I’ve heard it said that “Maya is written in MEL,” and while that’s not strictly true in every sense, it might give you an idea of how Maya and MotionBuilder are different. In Maya, nearly every action you perform as a user is a MEL command in some form or another. When you use the Create Polygon Cube tool, the polyCube command is actually being called as a result, so Maya can happily show that to you. In MotionBuilder, however, while dragging out a cube from the Asset Browser and calling FBCube() have essentially the same effect, they are entirely separate approaches – creating a cube via the UI does not make any Python calls.
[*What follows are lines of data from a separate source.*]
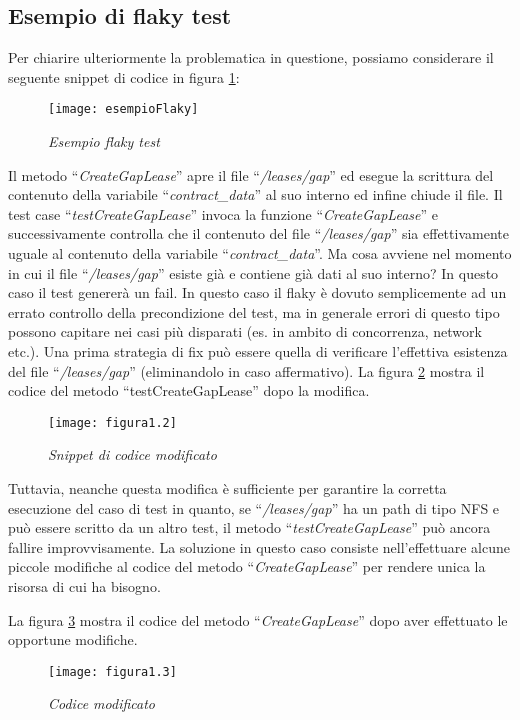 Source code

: \subsection{Esempio di flaky test}

Per chiarire ulteriormente la problematica in questione, possiamo considerare il seguente snippet di codice in figura \ref{fig:fig1.1}:
\begin{figure}[h]
	\centering
	\texttt{[image: esempioFlaky]}
	\caption{\emph{Esempio flaky test}}
	\label{fig:fig1.1}
\end{figure}

Il metodo “\emph{CreateGapLease}” apre il file “\emph{/leases/gap}” ed esegue la scrittura del contenuto della variabile “\emph{contract\_data}” al suo interno ed infine chiude il file.
Il test case “\emph{testCreateGapLease}” invoca la funzione “\emph{CreateGapLease}” e successivamente controlla che il contenuto del file “\emph{/leases/gap}” sia effettivamente
uguale al contenuto della variabile “\emph{contract\_data}”.
Ma cosa avviene nel momento in cui il file “\emph{/leases/gap}” esiste già e contiene già dati al suo interno? In questo caso il test genererà un fail. In questo caso il flaky
è dovuto semplicemente ad un errato controllo della precondizione del test, ma in generale errori di questo tipo possono capitare nei casi più disparati (es. in ambito di concorrenza, network etc.).
Una prima strategia di fix può essere quella di verificare l’effettiva esistenza del file “\emph{/leases/gap}” (eliminandolo in caso affermativo).
La figura \ref{fig:fig1.2} mostra il codice del metodo “testCreateGapLease” dopo la modifica.
\begin{figure}[h]
	\centering
	\texttt{[image: figura1.2]}
	\caption{\emph{Snippet di codice modificato}}
	\label{fig:fig1.2}
\end{figure}

Tuttavia, neanche questa modifica è sufficiente per garantire la corretta esecuzione del caso di test in quanto, se “\emph{/leases/gap}” ha un path di tipo NFS e può essere scritto da un altro test, il metodo “\emph{testCreateGapLease}” può ancora fallire improvvisamente. La soluzione in questo caso consiste nell’effettuare alcune piccole modifiche al codice del metodo “\emph{CreateGapLease}” per rendere unica la
risorsa di cui ha bisogno.

La figura \ref{fig:fig.1.3} mostra il codice del metodo “\emph{CreateGapLease}” dopo aver effettuato le opportune modifiche.
\newpage
\begin{figure}[h!]
	\centering
	\texttt{[image: figura1.3]}
	\caption{\emph{Codice modificato}}
	\label{fig:fig.1.3}
\end{figure}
The UI cuts straight to MotionBuilder’s slimy, gooey, compiled-bytecode guts, which it can’t echo to you in any helpful way.

Here is a crude and hilariously over-simplified diagram to illustrate:


  UI
   |
  MEL    UI   Python
   |       \   /
  Maya     Mobu

I’d recommend diving into the MotionBuilder Python API Documentation:
http://download.autodesk.com/global/docs/motionbuildersdk2012/en_US/index.html?url=py_ref/annotated.html,topicNumber=py_ref_annotated_html
Specifically check out the samples and the class reference for whatever classes you think might be related to the task you’re trying to accomplish.

On the other hand, MoBu’s API is incredibly well done compared to, say, Maya’s. You can generally figure out what you need to do (though be forewarned, you can’t do everything, but same thing in Maya).

I have never heard any one ever say this “MoBu’s API is incredibly well done compared to, say, Maya’s.” Amazing! Shocking! How so?

I was going to say… The icelandic stinky fish must be messing with his head…

Let me clarify- As a development platform, Maya is FAR more friendly to programming than mobu. As you said, much more of it is exposed. The problem is, Maya and MEL/Python/PyMEL still reeks from the MEL-style way of programming. It is almost impossible to program against Maya without first understanding Maya and how to do something in Maya already. On the otherhand, you can get quite far programming against MoBu because it is far more Object Oriented, named and organized better (except FBFbxSaveLoadOptions…), etc.- it is much closer to 95% of the API’s programmers work with. As opposed to Maya’s API, which is its own beast, though in the end a stronger beast than MoBu’s.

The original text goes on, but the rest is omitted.